Nate Heinrich: Awesome. So let’s talk a little bit about that 5 percent. Like, we’re targeting that 95  percent of page loads are going to be fast. What is that 5 percent? What does it look like? What do we think about it? Because really that 5  percent is your budget. Budgets are meant to be spent, right? Don’t, you don’t have to be precious over this.  This is the amount of time that you can have some slow page loads, and that’s okay. So, similar to “cry wolf,” this is going to happen, but this gives us some insulation so that we can focus on that innovation. So generally one, it’s a rolling period. I see four weeks, I see 30 days very often, but you think about this rolling budget, and if you have no issues, you get to gain some more budget over time, but then gives you a little bit more to spend are some of the best practices. Think about that kind of five  percent as that budget, and then what you do in order to be aware of when you should respond is how quickly you’re burning this budget at any given time. So like I said, it’s okay to spend the budget, but if you start spending it too quickly, that’s when you want to know.

And so, you end up hearing these terms of burn rates. So, as my five  percent over thirty days starts to dwindle too quickly, that’s when I want to react, that’s when I know and I’ll get alerts that: “Hey, if this is a sustained rate of burning your budget, you’re going to run out in two hours, one hour, even less.” And those are the things that you’ll set up with your SLOs to be aware of them.

Now, we’ve got SLO, we’ve targeted some SLIs, whether we’ve got a 5  percent error budget that we’re reacting to, what can we do with this? So, whether you’re thinking about it in terms of working on just enough reliability to maintain your SLOs, or working on as much innovation as you can while maintaining your SLOs, both are totally valid. Now, your service has a clear way to tell you if it is in or out of budget, and that data can help you very clearly make that argument for focusing on reliability. We are in danger of running out of budget, or we have already. We need to spend time on reliability to maintain that customer trust and keep that customer experience. That pretty much wraps up SLOs as a how-to and best practices, but I did want to spend a little bit of time on some interesting facts about what we’re seeing in the industry. These were pulled from our friends over at Noble9. They have a great SLO report. Just wanted to talk about a few of these really quickly: 

  1. Eighty  percent increase in focus on system reliability. Reliability is in many ways the single most important feature of any system. And we’re seeing that in the data and terms of the initiatives that these companies are focusing on. This year and next year, 79 or 69 percent of companies already have SLOs.So, a huge amount of the market is already using SLOs. I think that the degree in-depth varies quite a bit, but a vast majority of companies, especially those cloud natives are already using that. Love to see that. 
  2. Ninety  percent indicate SLO adoption is driving better decision making. That was the last thing we were talking about – being able to see those error budgets and being able to make objective decisions about where you spend your time.
  3. Ninety-seven  percent report that it’s difficult to manage SLOs. So, over half of the companies that are already using SLOs have built something themselves and nearly everybody is saying it’s hard to manage.So, there’s some interesting opportunity there to make SLOs even easier to use.
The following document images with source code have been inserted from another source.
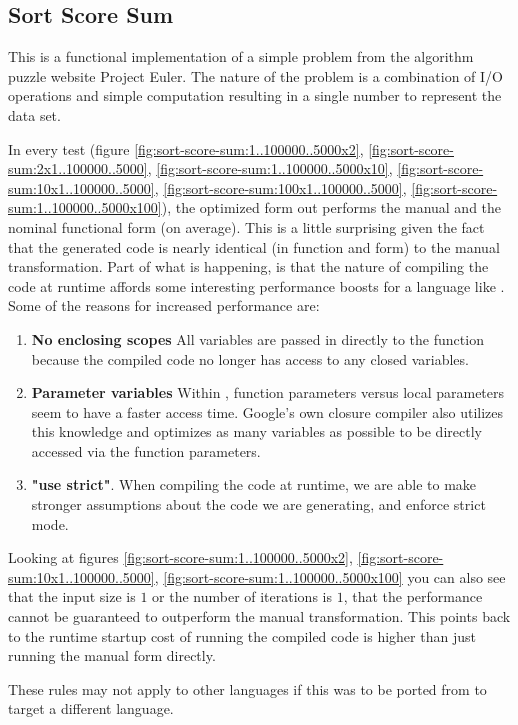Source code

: \subsection{Sort Score Sum}
This is a functional implementation of a simple problem from the algorithm puzzle website Project Euler.  The nature of the problem is a combination of I/O operations and simple computation resulting in a single number to represent the data set. \cite{euler05}

In every test (figure \ref{fig:sort-score-sum:1..100000..5000x2}, \ref{fig:sort-score-sum:2x1..100000..5000}, \ref{fig:sort-score-sum:1..100000..5000x10}, \ref{fig:sort-score-sum:10x1..100000..5000}, \ref{fig:sort-score-sum:100x1..100000..5000}, \ref{fig:sort-score-sum:1..100000..5000x100}), the optimized form out performs the manual and the nominal functional form (on average).  This is a little surprising given the fact that the generated code is nearly identical (in function and form) to the manual transformation.  Part of what is happening,  is that the nature of compiling the code at runtime affords some interesting performance boosts for a language like \javascript. Some of the reasons for increased performance are:
\begin{enumerate}
  \item \textbf{No enclosing scopes} All variables are passed in directly to the function because the compiled code no longer has access to any closed variables.
  \item \textbf{Parameter variables}  Within \veight, function parameters versus local parameters seem to have a faster access time.  Google's own closure compiler also utilizes this knowledge and optimizes as many variables as possible to be directly accessed via the function parameters. 
  \item \textbf{"use strict"}.  When compiling the code at runtime, we are able to make stronger assumptions about the code we are generating, and enforce strict mode.     
\end{enumerate}

Looking at figures \ref{fig:sort-score-sum:1..100000..5000x2}, \ref{fig:sort-score-sum:10x1..100000..5000}, \ref{fig:sort-score-sum:1..100000..5000x100} you can also see that the input size is $1$ or the number of iterations is $1$, that the performance cannot be guaranteed to outperform the manual transformation.  This points back to the runtime startup cost of running the compiled code is higher than just running the manual form directly. 

These rules may not apply to other languages if this was to be ported from \javascript to target a different language.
Wrapping this up SLOs wise, there’s a few things to take away. SLOs help you be customer-centric, help you know when customers are impacted and get those kinds of high signal alerts to your team so that when they’re alerted, they know customers are impacted, and they know they need to respond. Fewer false positives. And that decision making, I can appropriately prioritize reliability and performance projects thanks to the data that SLOs provide. 

Embracing change in the remediation process

Nate Heinrich: All right, moving on. Let’s talk about the second thing here: Embracing change. We just talked about SLOs, how they are excellent at providing high quality alerts, those high quality signals to let you know when customers are having a problem. But then what do you do? When you respond, get a couple things here. I think this is probably the most underrated yet most valuable thing you could do to help your on-call responders. I call it the kind of shortcut to mitigation and it all starts with this increase in change over the years, right?
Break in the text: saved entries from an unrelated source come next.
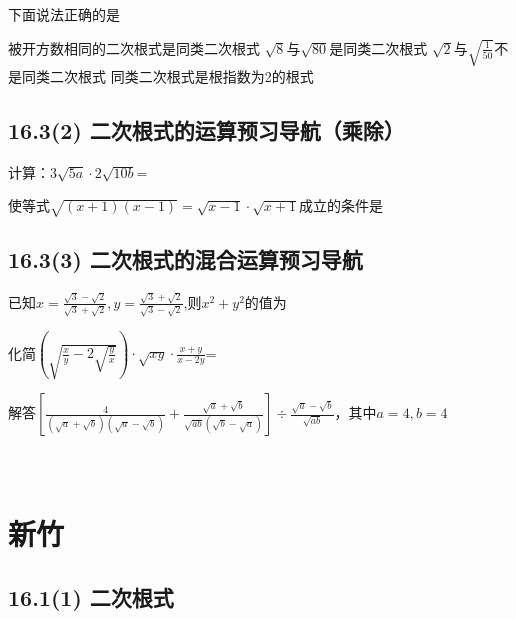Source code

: \documentclass[answers]{exam}
\begin{document}
\begin{questions}

\question 下面说法正确的是
  \begin{choices}
  \choice 被开方数相同的二次根式是同类二次根式
  \choice $\sqrt{8}$与$\sqrt{80}$是同类二次根式
  \choice $\sqrt{2}$与$\sqrt{\frac{1}{50}}$不是同类二次根式
  \choice 同类二次根式是根指数为2的根式
  \end{choices}

\end{questions}

\subsection{16.3(2) 二次根式的运算预习导航（乘除）}

\begin{questions}
\question
计算：$3 \sqrt{5a} \cdot 2 \sqrt{10b}$=\fillin

\question
使等式$\sqrt{(x+1)(x-1)}=\sqrt{x-1} \cdot \sqrt{x+1}$成立的条件是\fillin

\end{questions}

\subsection{16.3(3) 二次根式的混合运算预习导航}

\begin{questions}

\question
已知$x=\frac{\sqrt{3}-\sqrt{2}}{\sqrt{3}+\sqrt{2}},y=\frac{\sqrt{3}+\sqrt{2}}{\sqrt{3}-\sqrt{2}}$,则$x^2+y^2$的值为\underline{\quad\quad}

\question
化简$(\sqrt{\frac{x}{y}-2\sqrt{\frac{y}{x}}}) \cdot \sqrt{xy} \cdot \frac{x+y}{x-2y}$=\underline{\quad\quad\quad\quad}

\question
解答$[\frac{4}{(\sqrt{a}+\sqrt{b})(\sqrt{a}-\sqrt{b})} + \frac{\sqrt{a}+\sqrt{b}}{\sqrt{ab}(\sqrt{b}-\sqrt{a})}] \div \frac{\sqrt{a}-\sqrt{b}}{\sqrt{ab}}$，其中$a=4,b=4$
  ~\\
  ~\\
  ~\\

\end{questions}   

\section{新竹}

\subsection{16.1(1) 二次根式}
\end{document}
DevOps, agile software development, it’s all about change, constant change to drive improvement, lots of ideally smaller incremental changes with a feedback loop to allow some course correction along the way. And with that increase in change, you can see it in the stats that over eighty  percent of all user impacting incidents are due to change. So with that increase in change, with that statistic, what are some things that we can do to help with that?

If we put ourselves in our SREs shoes here, and you see the error rate of a service increase, the data is trying to tell you a story. With the telemetry itself, the metric we’re seeing here of this increased error rate is maybe a couple of chapters of that story. There’s more it’s trying to tell you. And being able to bring in some of that change information completely changes how you interpret and fill in the gaps of that story. So what’s missing here, right? If the statistics are right and you’re able to bring in some of that change information the SRE looking at this error rate could see something a little bit different. And the majority of the time, it could look something like this – it could look like: “Hey, I see that my service has a high error rate, and I see not too long ago somebody changed a feature flag related to the service, and the service was deployed.” Now, the story changes completely for the on-call responder consuming it.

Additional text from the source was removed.